> _Exercise brief_: The records, repeated exactly and in full, are the expected answer.

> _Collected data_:
%%

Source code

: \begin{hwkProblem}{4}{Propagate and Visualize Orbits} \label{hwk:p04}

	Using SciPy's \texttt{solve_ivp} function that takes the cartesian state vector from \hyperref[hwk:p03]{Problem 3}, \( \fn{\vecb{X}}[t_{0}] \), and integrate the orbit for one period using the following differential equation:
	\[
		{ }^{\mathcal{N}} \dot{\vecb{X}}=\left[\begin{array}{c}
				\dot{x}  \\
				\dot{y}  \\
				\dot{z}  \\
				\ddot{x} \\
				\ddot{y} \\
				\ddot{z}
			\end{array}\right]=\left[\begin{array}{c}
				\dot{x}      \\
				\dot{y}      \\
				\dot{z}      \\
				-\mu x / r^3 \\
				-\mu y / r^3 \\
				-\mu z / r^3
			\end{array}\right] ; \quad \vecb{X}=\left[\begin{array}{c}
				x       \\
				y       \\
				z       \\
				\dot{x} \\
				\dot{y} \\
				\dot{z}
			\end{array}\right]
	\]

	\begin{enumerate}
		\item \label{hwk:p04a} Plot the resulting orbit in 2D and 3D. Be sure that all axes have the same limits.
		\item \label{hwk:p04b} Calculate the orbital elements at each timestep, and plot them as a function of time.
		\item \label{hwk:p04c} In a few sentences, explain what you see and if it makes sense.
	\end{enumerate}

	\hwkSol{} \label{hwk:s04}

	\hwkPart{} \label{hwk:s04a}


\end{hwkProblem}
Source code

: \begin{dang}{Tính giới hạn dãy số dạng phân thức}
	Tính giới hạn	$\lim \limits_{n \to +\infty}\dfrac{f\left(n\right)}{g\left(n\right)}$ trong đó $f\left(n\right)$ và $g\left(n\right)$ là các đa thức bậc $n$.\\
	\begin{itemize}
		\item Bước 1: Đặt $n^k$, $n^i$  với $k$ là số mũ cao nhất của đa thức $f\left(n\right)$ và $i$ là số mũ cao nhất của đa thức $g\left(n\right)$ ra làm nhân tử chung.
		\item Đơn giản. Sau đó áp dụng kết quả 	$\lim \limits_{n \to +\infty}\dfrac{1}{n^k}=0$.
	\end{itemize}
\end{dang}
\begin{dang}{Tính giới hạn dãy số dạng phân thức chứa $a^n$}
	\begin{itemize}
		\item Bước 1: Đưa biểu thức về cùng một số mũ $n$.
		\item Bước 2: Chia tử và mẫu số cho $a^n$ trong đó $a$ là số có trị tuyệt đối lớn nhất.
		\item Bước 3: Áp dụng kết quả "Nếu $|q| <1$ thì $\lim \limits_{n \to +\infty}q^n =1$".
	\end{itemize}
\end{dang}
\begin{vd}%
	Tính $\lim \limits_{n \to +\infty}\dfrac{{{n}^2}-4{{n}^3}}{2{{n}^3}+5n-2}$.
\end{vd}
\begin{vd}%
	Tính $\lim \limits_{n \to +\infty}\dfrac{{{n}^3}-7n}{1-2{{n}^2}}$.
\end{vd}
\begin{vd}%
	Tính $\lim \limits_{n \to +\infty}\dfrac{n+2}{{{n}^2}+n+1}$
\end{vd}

%%

> _Solution to this problem_:
Source code

: \begin{hwkProblem}{4}{Propagate and Visualize Orbits} \label{hwk:p04}

	Using SciPy's \texttt{solve_ivp} function that takes the cartesian state vector from \hyperref[hwk:p03]{Problem 3}, \( \fn{\vecb{X}}[t_{0}] \), and integrate the orbit for one period using the following differential equation:
	\[
		{ }^{\mathcal{N}} \dot{\vecb{X}}=\left[\begin{array}{c}
				\dot{x}  \\
				\dot{y}  \\
				\dot{z}  \\
				\ddot{x} \\
				\ddot{y} \\
				\ddot{z}
			\end{array}\right]=\left[\begin{array}{c}
				\dot{x}      \\
				\dot{y}      \\
				\dot{z}      \\
				-\mu x / r^3 \\
				-\mu y / r^3 \\
				-\mu z / r^3
			\end{array}\right] ; \quad \vecb{X}=\left[\begin{array}{c}
				x       \\
				y       \\
				z       \\
				\dot{x} \\
				\dot{y} \\
				\dot{z}
			\end{array}\right]
	\]

	\begin{enumerate}
		\item \label{hwk:p04a} Plot the resulting orbit in 2D and 3D. Be sure that all axes have the same limits.
		\item \label{hwk:p04b} Calculate the orbital elements at each timestep, and plot them as a function of time.
		\item \label{hwk:p04c} In a few sentences, explain what you see and if it makes sense.
	\end{enumerate}

	\hwkSol{} \label{hwk:s04}

	\hwkPart{} \label{hwk:s04a}


\end{hwkProblem}
Source code

: \begin{dang}{Tính giới hạn dãy số dạng phân thức}
	Tính giới hạn	$\lim \limits_{n \to +\infty}\dfrac{f\left(n\right)}{g\left(n\right)}$ trong đó $f\left(n\right)$ và $g\left(n\right)$ là các đa thức bậc $n$.\\
	\begin{itemize}
		\item Bước 1: Đặt $n^k$, $n^i$  với $k$ là số mũ cao nhất của đa thức $f\left(n\right)$ và $i$ là số mũ cao nhất của đa thức $g\left(n\right)$ ra làm nhân tử chung.
		\item Đơn giản. Sau đó áp dụng kết quả 	$\lim \limits_{n \to +\infty}\dfrac{1}{n^k}=0$.
	\end{itemize}
\end{dang}
\begin{dang}{Tính giới hạn dãy số dạng phân thức chứa $a^n$}
	\begin{itemize}
		\item Bước 1: Đưa biểu thức về cùng một số mũ $n$.
		\item Bước 2: Chia tử và mẫu số cho $a^n$ trong đó $a$ là số có trị tuyệt đối lớn nhất.
		\item Bước 3: Áp dụng kết quả "Nếu $|q| <1$ thì $\lim \limits_{n \to +\infty}q^n =1$".
	\end{itemize}
\end{dang}
\begin{vd}%
	Tính $\lim \limits_{n \to +\infty}\dfrac{{{n}^2}-4{{n}^3}}{2{{n}^3}+5n-2}$.
\end{vd}
\begin{vd}%
	Tính $\lim \limits_{n \to +\infty}\dfrac{{{n}^3}-7n}{1-2{{n}^2}}$.
\end{vd}
\begin{vd}%
	Tính $\lim \limits_{n \to +\infty}\dfrac{n+2}{{{n}^2}+n+1}$
\end{vd}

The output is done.